Uric acid is another well-known low molecular weight water-soluble plasma antioxidant [9, 25]. We observed that plasma uric acid levels were lower in the study group than in the control group, but the difference was not statistically significant (P>0.05). It has been shown that bilirubin is a potent endogenous antioxidant molecule [21, 22]. It has been also shown that bilirubin concentration is lower in smokers than in non-smokers [30]. In this study, we determined lower serum bilirubin levels in the infants exposed to passive smoking than in those in the control group. The decrease in serum bilirubin concentration led to a weakness of serum TAC. TAC 1 and TAC 2 levels were lower in the study group than in the control group.

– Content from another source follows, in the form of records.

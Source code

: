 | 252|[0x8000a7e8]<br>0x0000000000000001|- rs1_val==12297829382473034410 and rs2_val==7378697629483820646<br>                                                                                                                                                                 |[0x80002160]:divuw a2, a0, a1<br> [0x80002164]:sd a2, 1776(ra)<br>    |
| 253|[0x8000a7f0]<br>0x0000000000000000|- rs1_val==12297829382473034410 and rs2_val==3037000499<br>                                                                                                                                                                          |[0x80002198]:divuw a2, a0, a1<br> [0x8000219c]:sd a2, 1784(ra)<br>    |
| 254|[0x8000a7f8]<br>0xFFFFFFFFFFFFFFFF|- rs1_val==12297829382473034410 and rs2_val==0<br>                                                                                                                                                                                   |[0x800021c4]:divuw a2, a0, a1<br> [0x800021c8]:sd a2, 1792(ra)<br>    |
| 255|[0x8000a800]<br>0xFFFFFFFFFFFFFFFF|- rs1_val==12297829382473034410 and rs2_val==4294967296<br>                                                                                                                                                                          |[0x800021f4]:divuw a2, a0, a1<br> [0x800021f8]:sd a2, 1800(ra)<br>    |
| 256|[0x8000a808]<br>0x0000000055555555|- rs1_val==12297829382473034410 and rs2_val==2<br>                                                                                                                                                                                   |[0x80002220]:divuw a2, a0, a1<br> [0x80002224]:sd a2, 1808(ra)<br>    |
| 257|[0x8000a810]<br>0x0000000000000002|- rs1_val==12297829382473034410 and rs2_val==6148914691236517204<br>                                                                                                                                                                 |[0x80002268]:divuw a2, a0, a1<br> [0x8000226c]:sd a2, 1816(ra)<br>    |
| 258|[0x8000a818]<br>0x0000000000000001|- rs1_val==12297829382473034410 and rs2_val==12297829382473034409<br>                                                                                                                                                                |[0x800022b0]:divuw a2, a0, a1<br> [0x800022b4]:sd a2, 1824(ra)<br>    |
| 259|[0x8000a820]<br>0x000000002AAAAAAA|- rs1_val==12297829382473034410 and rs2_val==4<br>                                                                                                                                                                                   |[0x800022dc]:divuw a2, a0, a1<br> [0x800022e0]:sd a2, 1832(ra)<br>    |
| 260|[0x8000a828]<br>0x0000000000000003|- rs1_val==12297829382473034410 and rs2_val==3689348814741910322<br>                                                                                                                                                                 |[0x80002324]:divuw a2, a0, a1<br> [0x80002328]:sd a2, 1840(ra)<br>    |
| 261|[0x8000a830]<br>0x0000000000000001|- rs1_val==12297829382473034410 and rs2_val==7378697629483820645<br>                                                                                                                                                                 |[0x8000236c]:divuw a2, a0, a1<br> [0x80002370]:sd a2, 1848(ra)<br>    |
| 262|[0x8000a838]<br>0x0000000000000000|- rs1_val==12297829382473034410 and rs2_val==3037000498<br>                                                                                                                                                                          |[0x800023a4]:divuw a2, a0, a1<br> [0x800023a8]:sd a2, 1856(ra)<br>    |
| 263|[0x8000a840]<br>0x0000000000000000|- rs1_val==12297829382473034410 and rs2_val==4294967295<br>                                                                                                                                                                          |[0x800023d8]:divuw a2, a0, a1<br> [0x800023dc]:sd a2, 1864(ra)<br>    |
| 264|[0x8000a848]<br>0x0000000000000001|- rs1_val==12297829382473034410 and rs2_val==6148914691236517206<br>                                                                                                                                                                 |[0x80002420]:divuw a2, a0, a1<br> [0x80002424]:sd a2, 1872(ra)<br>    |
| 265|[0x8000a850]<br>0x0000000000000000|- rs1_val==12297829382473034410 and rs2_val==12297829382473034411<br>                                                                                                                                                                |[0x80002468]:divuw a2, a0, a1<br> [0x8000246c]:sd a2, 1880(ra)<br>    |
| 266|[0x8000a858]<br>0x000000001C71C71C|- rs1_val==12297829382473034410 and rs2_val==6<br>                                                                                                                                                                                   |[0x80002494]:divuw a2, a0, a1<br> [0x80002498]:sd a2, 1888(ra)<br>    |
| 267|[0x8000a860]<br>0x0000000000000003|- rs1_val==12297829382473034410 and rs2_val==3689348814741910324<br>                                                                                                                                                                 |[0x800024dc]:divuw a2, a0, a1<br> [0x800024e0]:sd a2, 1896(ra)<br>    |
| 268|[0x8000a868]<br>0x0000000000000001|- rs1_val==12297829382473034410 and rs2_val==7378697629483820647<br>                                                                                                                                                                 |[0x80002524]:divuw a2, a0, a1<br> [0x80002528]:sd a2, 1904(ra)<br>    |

Plasma total peroxide levels in infants were increased by passive smoking. It has been reported that tobacco smoke is a rich source of oxidants and reactive oxygen species. It has been argued that the increased production of reactive oxygen species associated with smoking may exceed the capacity of the oxidant defence system, resulting in oxidative damage to selected proteins, lipids, and DNA [6, 37]. We found that the OSIs were significantly higher in the study group. These results are also the first on infants.

In conclusion, passive smoking has a negative effect on numerous parts of the antioxidant defence system in infants, based on a higher oxidative stress index, lower TAC levels, and lower plasma vitamin C and thiol concentrations.